▶ _Problem description_: Look for the word "Oord" in the records, and copy each line where it appears.

▶ _Material for this task_:
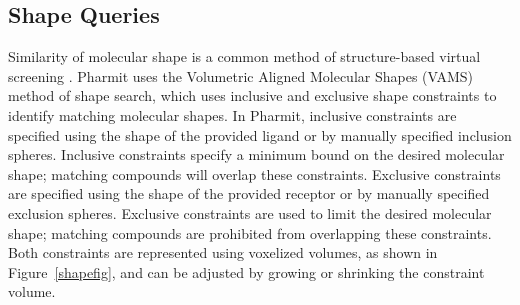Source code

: \subsection{Shape Queries}

Similarity of molecular shape is a common method of structure-based virtual screening \cite{Nicholls_2010}.  Pharmit uses the Volumetric Aligned Molecular Shapes (VAMS) \cite{vams} method of shape search, which uses inclusive and exclusive shape constraints to identify matching molecular shapes.  In Pharmit, inclusive constraints are specified using the shape of the provided ligand or by manually specified inclusion spheres. Inclusive constraints specify a minimum bound on the desired molecular shape; matching compounds will overlap these constraints. Exclusive constraints are specified using the shape of the provided receptor or by manually specified exclusion spheres.  Exclusive constraints are used to limit the desired molecular shape; matching compounds are prohibited from overlapping these constraints.  Both constraints are represented using voxelized volumes, as shown in Figure~\ref{shapefig}, and can be adjusted by growing or shrinking the constraint volume.

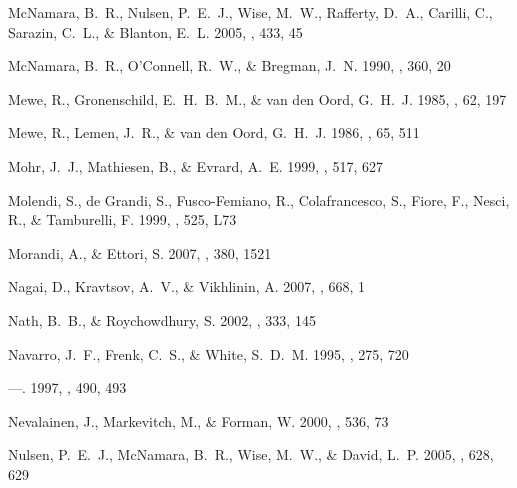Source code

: \documentclass[12pt,preprint]{aastex}
\begin{document}
\begin{thebibliography}{138}
{McNamara}, B.~R., {Nulsen}, P.~E.~J., {Wise}, M.~W., {Rafferty}, D.~A.,
  {Carilli}, C., {Sarazin}, C.~L., \& {Blanton}, E.~L. 2005, \nat, 433, 45

{McNamara}, B.~R., {O'Connell}, R.~W., \& {Bregman}, J.~N. 1990, \apj, 360, 20

{Mewe}, R., {Gronenschild}, E.~H.~B.~M., \& {van den Oord}, G.~H.~J. 1985,
  \aaps, 62, 197

{Mewe}, R., {Lemen}, J.~R., \& {van den Oord}, G.~H.~J. 1986, \aaps, 65, 511

{Mohr}, J.~J., {Mathiesen}, B., \& {Evrard}, A.~E. 1999, \apj, 517, 627

{Molendi}, S., {de Grandi}, S., {Fusco-Femiano}, R., {Colafrancesco}, S.,
  {Fiore}, F., {Nesci}, R., \& {Tamburelli}, F. 1999, \apjl, 525, L73

{Morandi}, A., \& {Ettori}, S. 2007, \mnras, 380, 1521

{Nagai}, D., {Kravtsov}, A.~V., \& {Vikhlinin}, A. 2007, \apj, 668, 1

{Nath}, B.~B., \& {Roychowdhury}, S. 2002, \mnras, 333, 145

{Navarro}, J.~F., {Frenk}, C.~S., \& {White}, S.~D.~M. 1995, \mnras, 275, 720

---. 1997, \apj, 490, 493

{Nevalainen}, J., {Markevitch}, M., \& {Forman}, W. 2000, \apj, 536, 73

{Nulsen}, P.~E.~J., {McNamara}, B.~R., {Wise}, M.~W., \& {David}, L.~P. 2005,
  \apj, 628, 629


\end{thebibliography}
\end{document}
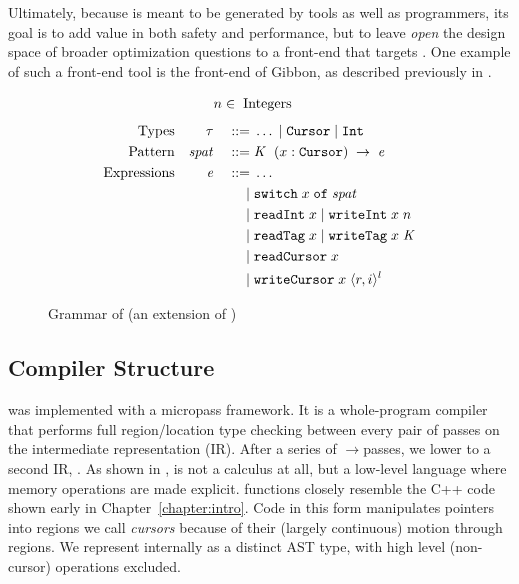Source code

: Ultimately, because \ourcalc is meant to be generated by tools as well as programmers,
its goal is to add value in both safety and performance, but to leave
\emph{open} the design space of broader optimization questions to a front-end that
targets \ourcalc{}. One example of such a front-end tool is the front-end of
Gibbon, as described previously in .

\begin{figure}
  \begin{displaymath}
    \begin{aligned}
      &n \in \; \textup{Integers}
    \end{aligned}
  \end{displaymath}
  \begin{displaymath}
    \begin{aligned}
      \textup{Types} && \mathit{\tau} && \; ::= \; & \ldots \; | \; \texttt{Cursor} \; | \; \texttt{Int} \\
      \textup{Pattern} && \mathit{spat} && \; ::= \; & \mathit{K} \; \;(x : \texttt{Cursor}) \;\rightarrow \;\mathit{e} \\
      \textup{Expressions} && \mathit{e} && \; ::= \; & \dots \\
      && && \; | \; & \texttt{switch}\; x \;\texttt{of}\;\mathit{spat}\\
      && && \; | \; & \texttt{\text{readInt}} \; x \; | \; \texttt{\text{writeInt}} \; x \; n \\
      && && \; | \; & \texttt{\text{readTag}} \; x \; | \; \texttt{\text{writeTag}} \; x \; \mathit{K} \\
      && && \; | \; & \texttt{\text{readCursor}} \; x \\
      && && \; | \; & \texttt{\text{writeCursor}} \; x \; \langle r, i \rangle ^{l} \\
    \end{aligned}
  \end{displaymath}
  \normalsize
  \caption{{Grammar of \lamcur{} (an extension of \ourcalc{}) \captionscrunch}}
  \label{fig:nocal-grammar}
\end{figure}

\subsection{Compiler Structure}\label{subsec:compiler_structure}
\ourcalc was implemented with a micropass framework. It is a whole-program
compiler that performs full region/location type checking
between every pair of passes on the \ourcalc intermediate representation (IR).
%
%
After a series of \ourcalc$\rightarrow$\ourcalc passes, we lower to a second IR,
\emph{\lamcur}.
As shown in ,
\lamcur is not a calculus at all, but a low-level language where
memory operations are made explicit.  \lamcur{} functions closely resemble the C++
code shown early in Chapter~\ref{chapter:intro}.
%
Code in this form manipulates pointers into regions we call {\em cursors} because of
their (largely continuous) motion through regions.
%
{We represent \lamcur internally as a
  distinct AST type, with high level (non-cursor) operations excluded.}

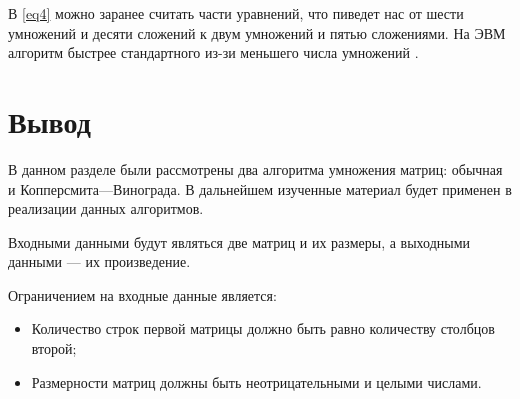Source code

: В \ref{eq4} можно заранее считать части уравнений, что пиведет нас от шести умножений и десяти сложений к двум умножений и пятью сложениями. На ЭВМ алгоритм быстрее стандартного из-зи меньшего числа умножений \cite{williams2012multiplying}.

\section{Вывод}

В данном разделе были рассмотрены два алгоритма умножения матриц: обычная и Копперсмита---Винограда. В дальнейшем изученные материал будет применен в реализации данных алгоритмов. 

Входными данными будут являться две матриц и их размеры, а выходными данными --- их произведение. 

Ограничением на входные данные является:
\begin{itemize}
    \item Количество строк первой матрицы должно быть равно количеству столбцов второй;
    \item Размерности матриц должны быть неотрицательными и целыми числами.
\end{itemize}
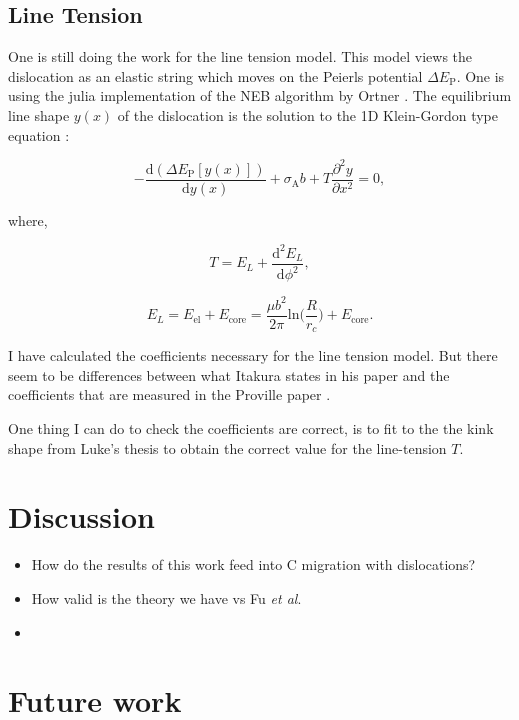 \documentclass[a4paper]{article}
\begin{document}
{\subsection{Line Tension}
\label{sec:orgbf9bc46}


One is still doing the work for the line tension model. This model views the dislocation
as an elastic string which moves on the Peierls potential \(\Delta E_{\text{P}}\). One is
using the julia implementation of the NEB algorithm by Ortner \cite{Makri2019}.
The equilibrium line shape \(y(x)\) of the dislocation is the solution to the 1D Klein-Gordon
type equation \cite{Rodney2009}:

\[ - \frac{\text{d} ( \Delta E_{\text{P}}[y(x)] )}{\text{d} y(x) } + \sigma_{\text{A}} b + T \frac{\partial^2 y}{\partial x^2} = 0,\]

where, 

\[ T = E_L + \frac{\text{d}^2 E_L}{\text{d}\phi^2},  \]


\[ E_L = E_{\text{el}} + E_{\text{core}} = \frac{\mu b^2}{2\pi} \text{ln} \big
   ( \frac{R}{r_c}\big ) + E_{\text{core}}.\]


I have calculated the coefficients necessary for the line tension model. But there seem
to be differences between what Itakura states in his paper and the coefficients that are
measured in the Proville paper \cite{Rodney2009}. 

One thing I can do to check the coefficients are correct, is to fit to the the kink
shape from Luke's thesis to obtain the correct value for the line-tension \(T\).

\section{Discussion}
\label{sec:org0170a9d}


\begin{itemize}
\item How do the results of this work feed into C migration with
dislocations?
\item How valid is the theory we have vs Fu \emph{et al}.
\item 
\end{itemize}

\section{Future work}
\label{sec:org0599ccf}

}
\end{document}
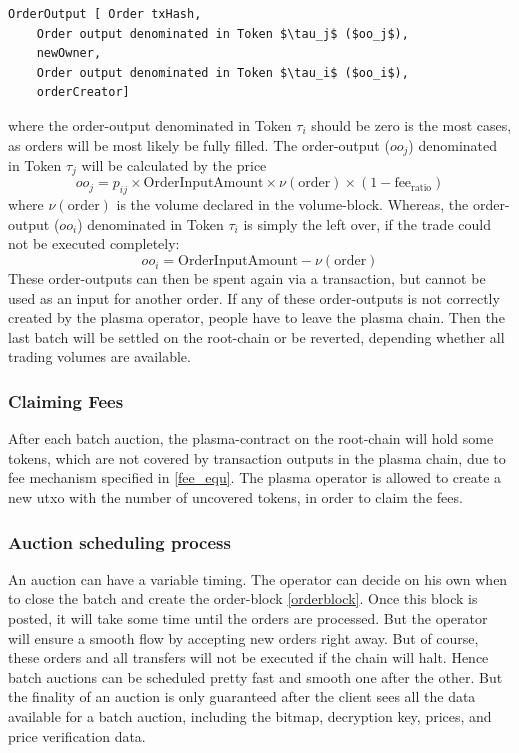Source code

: \documentclass[11pt,parskip=full]{scrartcl}%
\begin{document}
\begin{lstlisting}
OrderOutput [ Order txHash,
    Order output denominated in Token $\tau_j$ ($oo_j$), 
    newOwner,
    Order output denominated in Token $\tau_i$ ($oo_i$),
    orderCreator]

\end{lstlisting}
where the order-output denominated in Token $\tau_i$ should be zero is the most cases, as orders will be most likely be fully filled. 
The order-output ($oo_j$) denominated in Token $\tau_j$ will be calculated by the price 
\begin{equation}
  oo_j = p_{ij} \times \text{OrderInputAmount} \times \nu(\text{order}) \times (1-\text{fee}_{\text{ratio}})
    \label{fee_equ}
\end{equation}
where $\nu(\text{order})$ is the volume declared in the volume-block.  
Whereas, the order-output ($oo_i$) denominated in Token $\tau_i$ is simply the left over, if the trade could not be executed completely: 
\begin{equation}
  oo_i =  \text{OrderInputAmount} - \nu(\text{order})
\end{equation}
These order-outputs can then be spent again via a transaction, but cannot be used as an input for another order. 
If any of these order-outputs is not correctly created by the plasma operator, people have to leave the plasma chain. 
Then the last batch will be settled on the root-chain or be reverted, depending whether all trading volumes are available. 

\subsubsection{Claiming Fees}
After each batch auction, the plasma-contract on the root-chain will hold some tokens, which are not covered by transaction outputs in the plasma chain, due to fee mechanism specified in \ref{fee_equ}. 
The plasma operator is allowed to create a new utxo with the number of uncovered tokens, in order to claim the fees. 

\subsubsection{Auction scheduling process}

An auction can have a variable timing. 
The operator can decide on his own when to close the batch and create the order-block \ref{orderblock}. 
Once this block is posted, it will take some time until the orders are processed. 
But the operator will ensure a smooth flow by accepting new orders right away. 
But of course, these orders and all transfers will not be executed if the chain will halt. 
Hence batch auctions can be scheduled pretty fast and smooth one after the other. 
But the finality of an auction is only guaranteed after the client sees all the data available for a batch auction, including the bitmap, decryption key, prices, and price verification data. 
\end{document}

▶ _Solved exercise_:
{Mewe}, R., {Gronenschild}, E.~H.~B.~M., \& {van den Oord}, G.~H.~J. 1985,
{Mewe}, R., {Lemen}, J.~R., \& {van den Oord}, G.~H.~J. 1986, \aaps, 65, 511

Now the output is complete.